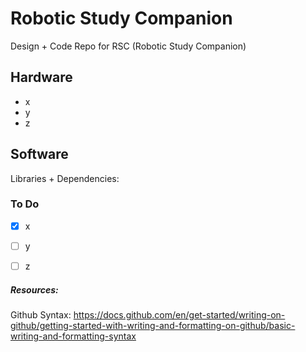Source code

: # Robotic Study Companion
Design + Code Repo for RSC (Robotic Study Companion)

## Hardware 
* x
* y 
* z  

## Software
Libraries + Dependencies:


### To Do
- [x]  x
- [ ] y
- [ ] z


##### Resources:
Github Syntax: https://docs.github.com/en/get-started/writing-on-github/getting-started-with-writing-and-formatting-on-github/basic-writing-and-formatting-syntax
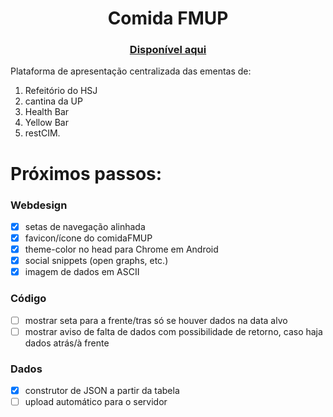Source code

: <h1 align="center">Comida FMUP</h1>
<h3 align="center"><a href="https://henriquetguedes.github.io/comidaFMUP/">Disponível aqui</a></h3>

Plataforma de apresentação centralizada das ementas de:
 1. Refeitório do HSJ
 2. cantina da UP
 3. Health Bar
 4. Yellow Bar
 5. restCIM.
 

# Próximos passos: 
### Webdesign
 * [x] setas de navegação alinhada
 * [x] favicon/ícone do comidaFMUP
 * [x] theme-color no head para Chrome em Android
 * [x] social snippets (open graphs, etc.)
 * [x] imagem de dados em ASCII

### Código
 * [ ] mostrar seta para a frente/tras só se houver dados na data alvo
 * [ ] mostrar aviso de falta de dados com possibilidade de retorno, caso haja dados atrás/à frente

### Dados
 * [x] construtor de JSON a partir da tabela
 * [ ] upload automático para o servidor
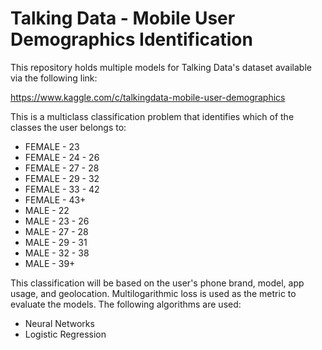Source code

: # Talking Data - Mobile User Demographics Identification

This repository holds multiple models for Talking Data's dataset available via the following link:

https://www.kaggle.com/c/talkingdata-mobile-user-demographics

This is a multiclass classification problem that identifies which of the classes the user belongs to:

* FEMALE - 23
* FEMALE - 24 - 26
* FEMALE - 27 - 28
* FEMALE - 29 - 32
* FEMALE - 33 - 42
* FEMALE - 43+
* MALE - 22
* MALE - 23 - 26
* MALE - 27 - 28
* MALE - 29 - 31
* MALE - 32 - 38
* MALE - 39+

This classification will be based on the user's phone brand, model, app usage, and geolocation. Multilogarithmic loss is used as the metric to evaluate the models. The following algorithms are used:

* Neural Networks
* Logistic Regression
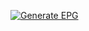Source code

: [![Generate EPG](https://github.com/warningfm/x1/actions/workflows/gen-epg.yml/badge.svg)](https://github.com/warningfm/x1/actions/workflows/gen-epg.yml)
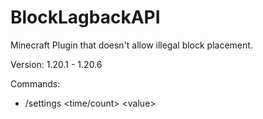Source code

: # BlockLagbackAPI

Minecraft Plugin that doesn't allow illegal block placement.

Version: 1.20.1 - 1.20.6

Commands:
- /settings <time/count> \<value>
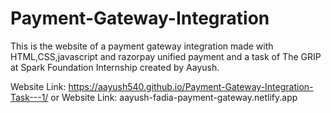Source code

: # Payment-Gateway-Integration
This is the website of a payment gateway integration made with HTML,CSS,javascript and razorpay unified payment and a task of The GRIP at Spark Foundation Internship created by Aayush.


Website Link: https://aayush540.github.io/Payment-Gateway-Integration-Task---1/
                                or
Website Link: aayush-fadia-payment-gateway.netlify.app

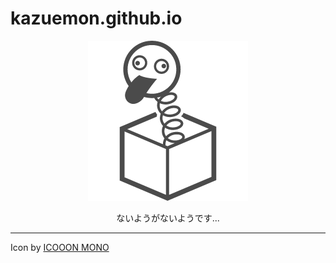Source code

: # kazuemon.github.io

<div style="text-align:center;">
<img src="/assets/bikkuri-bako.png">
<p>
ないようがないようです...
</p>
</div>

---

Icon by [ICOOON MONO](http://icooon-mono.com/)
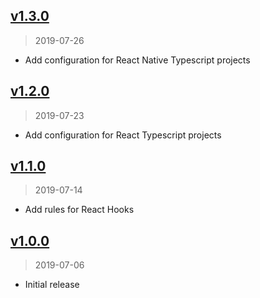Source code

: ## [v1.3.0]
> 2019-07-26

* Add configuration for React Native Typescript projects

[v1.3.0]: https://github.com/okize/eslint-config-okize/compare/v1.2.0...v1.3.0

## [v1.2.0]
> 2019-07-23

* Add configuration for React Typescript projects

[v1.2.0]: https://github.com/okize/eslint-config-okize/compare/v1.1.0...v1.2.0

## [v1.1.0]
> 2019-07-14

* Add rules for React Hooks

[v1.1.0]: https://github.com/okize/eslint-config-okize/compare/v1.0.0...v1.1.0

## [v1.0.0]
> 2019-07-06

* Initial release

[v1.0.0]: https://github.com/okize/eslint-config-okize/compare/967764bb...v1.0.0
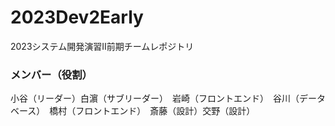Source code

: # 2023Dev2Early
2023システム開発演習Ⅱ前期チームレポジトリ
<h3>メンバー（役割）</h3>
小谷（リーダー）白濵（サブリーダー）　岩崎（フロントエンド）　谷川（データベース）　橋村（フロントエンド）　斎藤（設計）交野（設計）
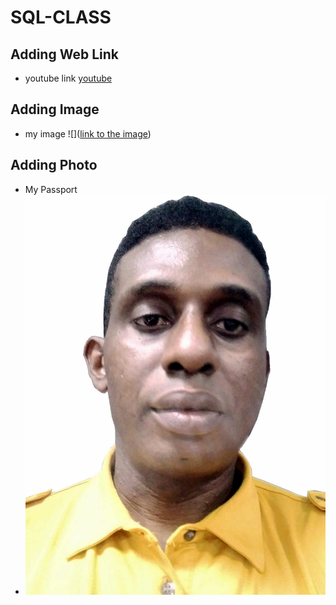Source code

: # SQL-CLASS
## Adding Web Link
- youtube link
[youtube](https://www.youtube.com/)

## Adding Image
- my image
![]([link to the image](https://github.com/fortuneobinna/SQL-CLASS/blob/main/Purcahse%20of%20data%20for%20other%20number%202023-05-19%2021.33.23.png))

## Adding Photo
- My Passport
- ![Passport](https://github.com/fortuneobinna/SQL-CLASS/blob/main/Fortune.jpg)
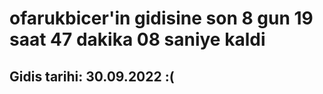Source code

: # ofarukbicer'in gidisine son 8 gun 19 saat 47 dakika 08 saniye kaldi

## Gidis tarihi: 30.09.2022 :(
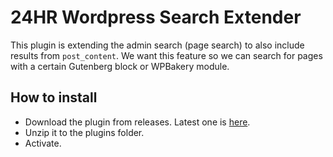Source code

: # 24HR Wordpress Search Extender
This plugin is extending the admin search (page search) to also include results from `post_content`. We want this feature so we can search for pages with a certain Gutenberg block or WPBakery module. 

## How to install
- Download the plugin from releases. Latest one is [here](https://github.com/24hr-malmo/wp-extended-search/archive/v2.0.1.zip).
- Unzip it to the plugins folder.
- Activate.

**DIRECTIONS:**
Every entry is to be transcribed exactly, but the pictures are to be left out.

**PROBLEM SOLUTION:**
Source code

: # Robotic Study Companion
Design + Code Repo for RSC (Robotic Study Companion)

## Hardware 
* x
* y 
* z  

## Software
Libraries + Dependencies:


### To Do
- [x]  x
- [ ] y
- [ ] z


##### Resources:
Github Syntax: https://docs.github.com/en/get-started/writing-on-github/getting-started-with-writing-and-formatting-on-github/basic-writing-and-formatting-syntax
Source code

: <h1 align="center">Comida FMUP</h1>
<h3 align="center"><a href="https://henriquetguedes.github.io/comidaFMUP/">Disponível aqui</a></h3>

Plataforma de apresentação centralizada das ementas de:
 1. Refeitório do HSJ
 2. cantina da UP
 3. Health Bar
 4. Yellow Bar
 5. restCIM.
 

# Próximos passos: 
### Webdesign
 * [x] setas de navegação alinhada
 * [x] favicon/ícone do comidaFMUP
 * [x] theme-color no head para Chrome em Android
 * [x] social snippets (open graphs, etc.)
 * [x] imagem de dados em ASCII

### Código
 * [ ] mostrar seta para a frente/tras só se houver dados na data alvo
 * [ ] mostrar aviso de falta de dados com possibilidade de retorno, caso haja dados atrás/à frente

### Dados
 * [x] construtor de JSON a partir da tabela
 * [ ] upload automático para o servidor
Source code

: # Talking Data - Mobile User Demographics Identification

This repository holds multiple models for Talking Data's dataset available via the following link:

https://www.kaggle.com/c/talkingdata-mobile-user-demographics

This is a multiclass classification problem that identifies which of the classes the user belongs to:

* FEMALE - 23
* FEMALE - 24 - 26
* FEMALE - 27 - 28
* FEMALE - 29 - 32
* FEMALE - 33 - 42
* FEMALE - 43+
* MALE - 22
* MALE - 23 - 26
* MALE - 27 - 28
* MALE - 29 - 31
* MALE - 32 - 38
* MALE - 39+

This classification will be based on the user's phone brand, model, app usage, and geolocation. Multilogarithmic loss is used as the metric to evaluate the models. The following algorithms are used:

* Neural Networks
* Logistic Regression
Source code

: [![Generate EPG](https://github.com/warningfm/x1/actions/workflows/gen-epg.yml/badge.svg)](https://github.com/warningfm/x1/actions/workflows/gen-epg.yml)
Source code

: # BlockLagbackAPI

Minecraft Plugin that doesn't allow illegal block placement.

Version: 1.20.1 - 1.20.6

Commands:
- /settings <time/count> \<value>
Source code

: # Payment-Gateway-Integration
This is the website of a payment gateway integration made with HTML,CSS,javascript and razorpay unified payment and a task of The GRIP at Spark Foundation Internship created by Aayush.


Website Link: https://aayush540.github.io/Payment-Gateway-Integration-Task---1/
                                or
Website Link: aayush-fadia-payment-gateway.netlify.app

Source code

: # kazuemon.github.io

<div style="text-align:center;">
<img src="/assets/bikkuri-bako.png">
<p>
ないようがないようです...
</p>
</div>

---

Icon by [ICOOON MONO](http://icooon-mono.com/)
Source code

: ## [v1.3.0]
> 2019-07-26

* Add configuration for React Native Typescript projects

[v1.3.0]: https://github.com/okize/eslint-config-okize/compare/v1.2.0...v1.3.0

## [v1.2.0]
> 2019-07-23

* Add configuration for React Typescript projects

[v1.2.0]: https://github.com/okize/eslint-config-okize/compare/v1.1.0...v1.2.0

## [v1.1.0]
> 2019-07-14

* Add rules for React Hooks

[v1.1.0]: https://github.com/okize/eslint-config-okize/compare/v1.0.0...v1.1.0

## [v1.0.0]
> 2019-07-06

* Initial release

[v1.0.0]: https://github.com/okize/eslint-config-okize/compare/967764bb...v1.0.0
Source code

: # 2023Dev2Early
2023システム開発演習Ⅱ前期チームレポジトリ
<h3>メンバー（役割）</h3>
小谷（リーダー）白濵（サブリーダー）　岩崎（フロントエンド）　谷川（データベース）　橋村（フロントエンド）　斎藤（設計）交野（設計）
Source code

: # SQL-CLASS
## Adding Web Link
- youtube link
[youtube](https://www.youtube.com/)

## Adding Image
- my image
![]([link to the image](https://github.com/fortuneobinna/SQL-CLASS/blob/main/Purcahse%20of%20data%20for%20other%20number%202023-05-19%2021.33.23.png))

## Adding Photo
- My Passport
- ![Passport](https://github.com/fortuneobinna/SQL-CLASS/blob/main/Fortune.jpg)
Source code

: # ofarukbicer'in gidisine son 8 gun 19 saat 47 dakika 08 saniye kaldi

## Gidis tarihi: 30.09.2022 :(
Source code

: # 24HR Wordpress Search Extender
This plugin is extending the admin search (page search) to also include results from `post_content`. We want this feature so we can search for pages with a certain Gutenberg block or WPBakery module. 

## How to install
- Download the plugin from releases. Latest one is [here](https://github.com/24hr-malmo/wp-extended-search/archive/v2.0.1.zip).
- Unzip it to the plugins folder.
- Activate.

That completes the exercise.